#### WHAT YOU NEED TO DO
In the entries below, the line with "information. This produces" marks the start. Return it and every following line exactly, ending with the last.

(Extracted data entries)
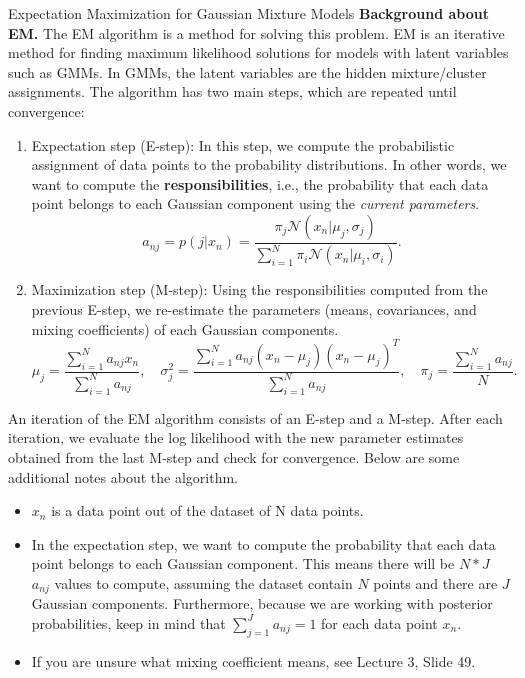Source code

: \documentclass[
	english,
        solution=true
	]{tudaexercise}
\begin{document}
\begin{task}[points=6 + 4]{Expectation Maximization for Gaussian Mixture Models}
\textbf{Background about EM.}
The EM algorithm is a method for solving this problem. EM is an iterative method for finding maximum likelihood solutions for models with latent variables such as GMMs. In GMMs, the latent variables are the hidden mixture/cluster assignments. The algorithm has two main steps, which are repeated until convergence:
\begin{enumerate}
    \item Expectation step (E-step): In this step, we compute the probabilistic assignment of data points to the probability distributions. In other words, we want to compute the \textbf{responsibilities}, i.e., the probability that each data point belongs to each Gaussian component using the \textit{current parameters}.
    \begin{equation*}
    a_{nj} = p(j|x_n) = \frac{ \pi_j \mathcal{N}(x_n  | \mu_j, \sigma_j) }
                                { \sum_{i=1}^N \pi_i \mathcal{N}(x_n | \mu_i, \sigma_i) }.
    \end{equation*}
    \item Maximization step (M-step): Using the responsibilities computed from the previous E-step, we re-estimate the parameters (means, covariances, and mixing coefficients) of each Gaussian components. 
    \begin{equation*}
    \mu_j = \frac{ \sum_{i=1}^N a_{nj}x_n } { \sum_{i=1}^N a_{nj} }, \quad
    \sigma_j^2 = \frac{ \sum_{i=1}^N a_{nj}(x_n-\mu_j)(x_n-\mu_j)^T } { \sum_{i=1}^N a_{nj} },
    \quad \pi_j = \frac{ \sum_{i=1}^N a_{nj} } {N }.
    \end{equation*}
\end{enumerate}
An iteration of the EM algorithm consists of an E-step and a M-step. After each iteration, we evaluate the log likelihood with the new parameter estimates obtained from the last M-step and check for convergence. Below are some additional notes about the algorithm.
\begin{itemize}
    \item $x_n$ is a data point out of the dataset of N data points.
    \item In the expectation step, we want to compute the probability that each data point belongs to each Gaussian component. This means there will be $N*J$ $a_{nj}$ values to compute, assuming the dataset contain $N$ points and there are $J$ Gaussian components. Furthermore, because we are working with posterior probabilities, keep in mind that $ \sum_{j=1}^J a_{nj} = 1$ for each data point $x_n$.
    \item If you are unsure what mixing coefficient means, see Lecture 3, Slide 49.

\end{itemize}
\end{task}
\end{document}
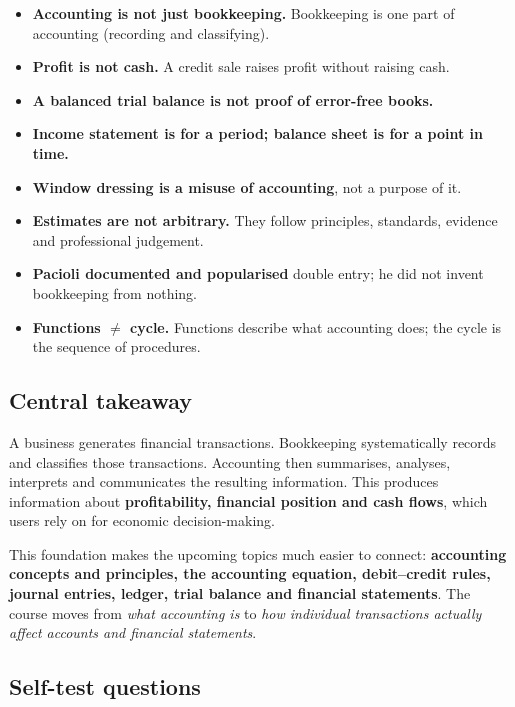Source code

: \documentclass[11pt,a4paper]{article}
\begin{document}
\begin{impbox}
\begin{itemize}
  \item \textbf{Accounting is not just bookkeeping.} Bookkeeping is one part of accounting
        (recording and classifying).
  \item \textbf{Profit is not cash.} A credit sale raises profit without raising cash.
  \item \textbf{A balanced trial balance is not proof of error-free books.}
  \item \textbf{Income statement is for a period; balance sheet is for a point in time.}
  \item \textbf{Window dressing is a misuse of accounting}, not a purpose of it.
  \item \textbf{Estimates are not arbitrary.} They follow principles, standards, evidence and
        professional judgement.
  \item \textbf{Pacioli documented and popularised} double entry; he did not invent bookkeeping from nothing.
  \item \textbf{Functions $\neq$ cycle.} Functions describe what accounting does; the cycle is the
        sequence of procedures.
\end{itemize}
\end{impbox}

\subsection{Central takeaway}

\begin{keybox}
A business generates financial transactions. Bookkeeping systematically records and classifies those
transactions. Accounting then summarises, analyses, interprets and communicates the resulting
information. This produces information about \textbf{profitability, financial position and cash
flows}, which users rely on for economic decision-making.
\end{keybox}

This foundation makes the upcoming topics much easier to connect: \textbf{accounting concepts and
principles, the accounting equation, debit--credit rules, journal entries, ledger, trial balance and
financial statements}. The course moves from \emph{what accounting is} to \emph{how individual
transactions actually affect accounts and financial statements}.

\subsection{Self-test questions}
\end{document}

#### ANSWER BELOW
information. This produces information about \textbf{profitability, financial position and cash
flows}, which users rely on for economic decision-making.
\end{keybox}

This foundation makes the upcoming topics much easier to connect: \textbf{accounting concepts and
principles, the accounting equation, debit--credit rules, journal entries, ledger, trial balance and
financial statements}. The course moves from \emph{what accounting is} to \emph{how individual
transactions actually affect accounts and financial statements}.

\subsection{Self-test questions}
\end{document}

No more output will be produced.